Search the records for the word "formal" and report each line that has it.
┌─ THE DATA
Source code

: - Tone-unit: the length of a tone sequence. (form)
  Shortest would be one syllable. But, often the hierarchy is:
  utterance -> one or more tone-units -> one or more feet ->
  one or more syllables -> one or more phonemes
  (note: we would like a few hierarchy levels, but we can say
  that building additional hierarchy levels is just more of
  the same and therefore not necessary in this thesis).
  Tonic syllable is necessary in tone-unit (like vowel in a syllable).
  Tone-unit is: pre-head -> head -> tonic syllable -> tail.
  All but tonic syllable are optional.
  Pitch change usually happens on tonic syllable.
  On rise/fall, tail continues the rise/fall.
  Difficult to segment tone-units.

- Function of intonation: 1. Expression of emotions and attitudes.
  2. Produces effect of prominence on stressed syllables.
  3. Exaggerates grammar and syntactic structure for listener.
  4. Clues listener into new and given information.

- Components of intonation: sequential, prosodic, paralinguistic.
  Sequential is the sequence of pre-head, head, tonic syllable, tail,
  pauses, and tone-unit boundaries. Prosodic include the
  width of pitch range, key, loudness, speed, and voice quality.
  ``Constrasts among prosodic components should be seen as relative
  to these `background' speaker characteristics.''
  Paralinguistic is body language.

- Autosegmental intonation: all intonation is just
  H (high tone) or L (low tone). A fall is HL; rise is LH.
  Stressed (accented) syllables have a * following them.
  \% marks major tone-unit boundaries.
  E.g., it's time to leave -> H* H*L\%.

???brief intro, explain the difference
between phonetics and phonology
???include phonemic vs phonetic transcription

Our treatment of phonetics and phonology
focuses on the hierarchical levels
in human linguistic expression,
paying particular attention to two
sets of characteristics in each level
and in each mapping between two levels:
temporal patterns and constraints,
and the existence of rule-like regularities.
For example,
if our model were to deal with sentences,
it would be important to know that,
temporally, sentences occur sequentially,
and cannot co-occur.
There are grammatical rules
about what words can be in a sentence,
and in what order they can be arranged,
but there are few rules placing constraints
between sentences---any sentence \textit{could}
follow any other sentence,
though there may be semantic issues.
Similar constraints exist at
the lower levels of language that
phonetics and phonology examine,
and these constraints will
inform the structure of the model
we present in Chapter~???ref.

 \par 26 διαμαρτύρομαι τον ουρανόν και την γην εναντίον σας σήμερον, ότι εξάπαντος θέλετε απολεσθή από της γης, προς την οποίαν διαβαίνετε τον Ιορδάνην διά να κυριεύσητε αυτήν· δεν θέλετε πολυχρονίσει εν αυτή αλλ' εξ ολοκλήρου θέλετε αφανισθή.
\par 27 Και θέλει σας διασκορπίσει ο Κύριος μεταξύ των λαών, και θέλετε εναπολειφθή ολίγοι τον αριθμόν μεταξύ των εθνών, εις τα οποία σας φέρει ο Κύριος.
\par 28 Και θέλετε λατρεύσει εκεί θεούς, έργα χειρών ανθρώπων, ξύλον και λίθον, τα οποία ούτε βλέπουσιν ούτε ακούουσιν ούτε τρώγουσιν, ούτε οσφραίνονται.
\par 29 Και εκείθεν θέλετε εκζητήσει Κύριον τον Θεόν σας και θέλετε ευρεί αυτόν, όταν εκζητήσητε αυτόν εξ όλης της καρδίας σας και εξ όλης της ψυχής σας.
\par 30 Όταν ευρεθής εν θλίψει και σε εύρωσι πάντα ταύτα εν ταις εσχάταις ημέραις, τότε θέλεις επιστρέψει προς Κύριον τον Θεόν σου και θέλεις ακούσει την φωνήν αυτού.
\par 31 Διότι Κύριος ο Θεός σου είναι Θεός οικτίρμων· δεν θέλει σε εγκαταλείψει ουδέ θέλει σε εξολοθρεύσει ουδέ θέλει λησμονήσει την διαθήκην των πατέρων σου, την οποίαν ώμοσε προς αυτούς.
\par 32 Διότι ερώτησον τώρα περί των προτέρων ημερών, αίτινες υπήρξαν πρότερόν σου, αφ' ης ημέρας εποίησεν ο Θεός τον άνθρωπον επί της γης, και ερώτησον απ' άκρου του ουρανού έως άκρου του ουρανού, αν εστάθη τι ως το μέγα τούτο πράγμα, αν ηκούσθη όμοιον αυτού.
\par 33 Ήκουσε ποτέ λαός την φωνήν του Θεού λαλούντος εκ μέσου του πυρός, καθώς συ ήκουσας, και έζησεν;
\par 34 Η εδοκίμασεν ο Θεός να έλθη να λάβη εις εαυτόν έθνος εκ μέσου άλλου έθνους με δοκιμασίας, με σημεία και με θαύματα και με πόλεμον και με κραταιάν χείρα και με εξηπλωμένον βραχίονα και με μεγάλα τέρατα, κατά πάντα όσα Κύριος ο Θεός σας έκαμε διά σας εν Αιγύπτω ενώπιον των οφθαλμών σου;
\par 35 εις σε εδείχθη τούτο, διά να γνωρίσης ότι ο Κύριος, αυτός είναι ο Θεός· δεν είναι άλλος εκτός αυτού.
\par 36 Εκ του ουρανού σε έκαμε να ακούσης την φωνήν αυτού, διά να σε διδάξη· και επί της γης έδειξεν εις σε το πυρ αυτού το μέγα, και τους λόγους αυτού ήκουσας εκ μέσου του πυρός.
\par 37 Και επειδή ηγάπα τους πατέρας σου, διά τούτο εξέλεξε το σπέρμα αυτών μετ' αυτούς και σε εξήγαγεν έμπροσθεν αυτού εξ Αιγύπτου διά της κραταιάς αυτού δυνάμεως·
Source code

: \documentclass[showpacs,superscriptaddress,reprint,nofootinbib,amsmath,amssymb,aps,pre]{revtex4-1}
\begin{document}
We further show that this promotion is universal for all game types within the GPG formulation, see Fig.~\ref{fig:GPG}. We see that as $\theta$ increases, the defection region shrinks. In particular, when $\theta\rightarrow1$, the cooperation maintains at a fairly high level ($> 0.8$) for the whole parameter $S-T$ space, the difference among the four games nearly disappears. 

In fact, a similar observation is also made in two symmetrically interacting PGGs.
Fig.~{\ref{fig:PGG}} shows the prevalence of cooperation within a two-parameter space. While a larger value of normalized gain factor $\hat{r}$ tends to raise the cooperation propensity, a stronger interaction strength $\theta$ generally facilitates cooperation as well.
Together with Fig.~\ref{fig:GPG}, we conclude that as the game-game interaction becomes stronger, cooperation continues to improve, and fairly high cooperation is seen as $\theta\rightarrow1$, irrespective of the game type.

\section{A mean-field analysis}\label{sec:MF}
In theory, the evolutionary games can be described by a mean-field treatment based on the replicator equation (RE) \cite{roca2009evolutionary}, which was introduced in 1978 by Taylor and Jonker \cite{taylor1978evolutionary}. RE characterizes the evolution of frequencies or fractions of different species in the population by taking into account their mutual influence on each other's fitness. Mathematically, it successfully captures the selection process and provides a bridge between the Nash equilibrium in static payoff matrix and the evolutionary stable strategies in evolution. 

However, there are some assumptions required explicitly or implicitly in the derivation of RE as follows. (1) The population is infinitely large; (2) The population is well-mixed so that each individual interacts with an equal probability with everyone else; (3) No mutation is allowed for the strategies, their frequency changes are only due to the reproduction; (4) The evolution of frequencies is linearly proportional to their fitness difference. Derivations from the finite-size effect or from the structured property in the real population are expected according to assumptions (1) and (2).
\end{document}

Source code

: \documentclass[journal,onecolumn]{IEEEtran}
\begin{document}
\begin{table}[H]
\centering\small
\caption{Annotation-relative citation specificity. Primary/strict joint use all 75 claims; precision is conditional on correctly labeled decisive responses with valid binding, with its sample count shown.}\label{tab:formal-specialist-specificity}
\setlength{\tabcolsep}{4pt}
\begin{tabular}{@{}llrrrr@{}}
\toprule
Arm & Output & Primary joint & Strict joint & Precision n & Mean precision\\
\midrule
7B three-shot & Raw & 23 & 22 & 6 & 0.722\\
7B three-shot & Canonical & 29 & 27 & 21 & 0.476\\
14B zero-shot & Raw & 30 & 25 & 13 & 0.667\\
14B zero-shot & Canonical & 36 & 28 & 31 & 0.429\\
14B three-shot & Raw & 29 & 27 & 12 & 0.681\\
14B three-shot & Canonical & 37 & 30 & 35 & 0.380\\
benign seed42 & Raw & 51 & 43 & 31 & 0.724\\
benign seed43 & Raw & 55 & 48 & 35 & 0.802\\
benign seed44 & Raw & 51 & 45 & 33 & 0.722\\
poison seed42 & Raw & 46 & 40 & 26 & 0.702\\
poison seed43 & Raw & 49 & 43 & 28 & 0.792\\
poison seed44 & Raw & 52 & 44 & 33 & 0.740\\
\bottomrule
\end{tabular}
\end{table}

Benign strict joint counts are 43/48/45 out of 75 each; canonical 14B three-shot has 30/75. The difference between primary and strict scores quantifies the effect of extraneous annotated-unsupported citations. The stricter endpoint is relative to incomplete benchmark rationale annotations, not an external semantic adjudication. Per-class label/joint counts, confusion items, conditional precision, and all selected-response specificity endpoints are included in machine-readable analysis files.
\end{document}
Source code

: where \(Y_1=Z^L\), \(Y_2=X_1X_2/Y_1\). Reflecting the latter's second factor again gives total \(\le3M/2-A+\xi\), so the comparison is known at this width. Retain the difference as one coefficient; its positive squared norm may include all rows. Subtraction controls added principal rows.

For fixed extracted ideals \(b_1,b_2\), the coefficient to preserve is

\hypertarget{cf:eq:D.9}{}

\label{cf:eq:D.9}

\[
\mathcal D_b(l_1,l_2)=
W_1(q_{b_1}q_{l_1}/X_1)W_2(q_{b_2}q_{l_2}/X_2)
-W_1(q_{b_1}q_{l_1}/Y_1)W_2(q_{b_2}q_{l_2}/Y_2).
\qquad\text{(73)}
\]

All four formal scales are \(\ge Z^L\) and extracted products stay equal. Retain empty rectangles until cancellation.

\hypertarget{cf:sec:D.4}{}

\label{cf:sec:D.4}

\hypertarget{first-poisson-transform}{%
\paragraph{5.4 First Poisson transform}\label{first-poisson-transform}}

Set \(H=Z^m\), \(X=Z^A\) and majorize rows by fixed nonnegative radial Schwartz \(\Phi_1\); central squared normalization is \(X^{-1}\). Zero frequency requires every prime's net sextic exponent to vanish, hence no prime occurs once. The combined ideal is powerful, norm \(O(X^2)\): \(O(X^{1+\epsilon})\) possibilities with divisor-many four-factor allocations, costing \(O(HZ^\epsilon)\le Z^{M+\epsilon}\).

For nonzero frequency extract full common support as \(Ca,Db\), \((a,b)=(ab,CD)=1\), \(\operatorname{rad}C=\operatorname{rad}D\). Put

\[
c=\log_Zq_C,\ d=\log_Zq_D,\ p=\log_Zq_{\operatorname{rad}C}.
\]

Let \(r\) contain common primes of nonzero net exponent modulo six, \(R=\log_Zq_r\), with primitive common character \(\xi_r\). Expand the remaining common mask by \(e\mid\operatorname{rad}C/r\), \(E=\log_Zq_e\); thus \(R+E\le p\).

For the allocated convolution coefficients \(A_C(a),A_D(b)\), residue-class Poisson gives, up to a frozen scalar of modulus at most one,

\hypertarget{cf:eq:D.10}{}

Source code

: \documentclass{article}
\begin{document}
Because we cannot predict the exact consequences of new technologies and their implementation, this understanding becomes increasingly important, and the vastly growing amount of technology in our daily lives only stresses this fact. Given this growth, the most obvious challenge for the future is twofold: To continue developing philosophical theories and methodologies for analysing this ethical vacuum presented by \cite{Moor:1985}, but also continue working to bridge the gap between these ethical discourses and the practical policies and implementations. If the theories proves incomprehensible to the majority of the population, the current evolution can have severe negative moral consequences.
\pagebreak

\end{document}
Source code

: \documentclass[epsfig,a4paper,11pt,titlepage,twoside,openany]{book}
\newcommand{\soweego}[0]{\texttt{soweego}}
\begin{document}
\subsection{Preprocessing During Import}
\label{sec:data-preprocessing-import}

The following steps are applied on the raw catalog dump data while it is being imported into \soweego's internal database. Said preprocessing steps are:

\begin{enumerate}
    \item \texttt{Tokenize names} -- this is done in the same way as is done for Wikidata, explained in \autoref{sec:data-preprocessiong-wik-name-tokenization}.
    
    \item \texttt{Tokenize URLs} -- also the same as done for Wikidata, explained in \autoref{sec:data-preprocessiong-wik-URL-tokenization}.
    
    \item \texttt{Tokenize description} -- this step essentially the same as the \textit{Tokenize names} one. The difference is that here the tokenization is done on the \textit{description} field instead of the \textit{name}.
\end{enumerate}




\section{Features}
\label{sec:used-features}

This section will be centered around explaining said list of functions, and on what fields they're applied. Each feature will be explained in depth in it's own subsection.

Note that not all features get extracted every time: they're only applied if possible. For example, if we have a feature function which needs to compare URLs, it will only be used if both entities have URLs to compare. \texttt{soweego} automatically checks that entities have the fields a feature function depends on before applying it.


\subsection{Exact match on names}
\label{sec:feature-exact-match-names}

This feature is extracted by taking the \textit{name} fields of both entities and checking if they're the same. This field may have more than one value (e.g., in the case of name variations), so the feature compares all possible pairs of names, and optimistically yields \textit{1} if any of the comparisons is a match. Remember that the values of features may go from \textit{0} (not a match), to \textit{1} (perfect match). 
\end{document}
└─
## SOLUTION FOR THIS PROBLEM
\caption{Annotation-relative citation specificity. Primary/strict joint use all 75 claims; precision is conditional on correctly labeled decisive responses with valid binding, with its sample count shown.}\label{tab:formal-specialist-specificity}
All four formal scales are \(\ge Z^L\) and extracted products stay equal. Retain empty rectangles until cancellation.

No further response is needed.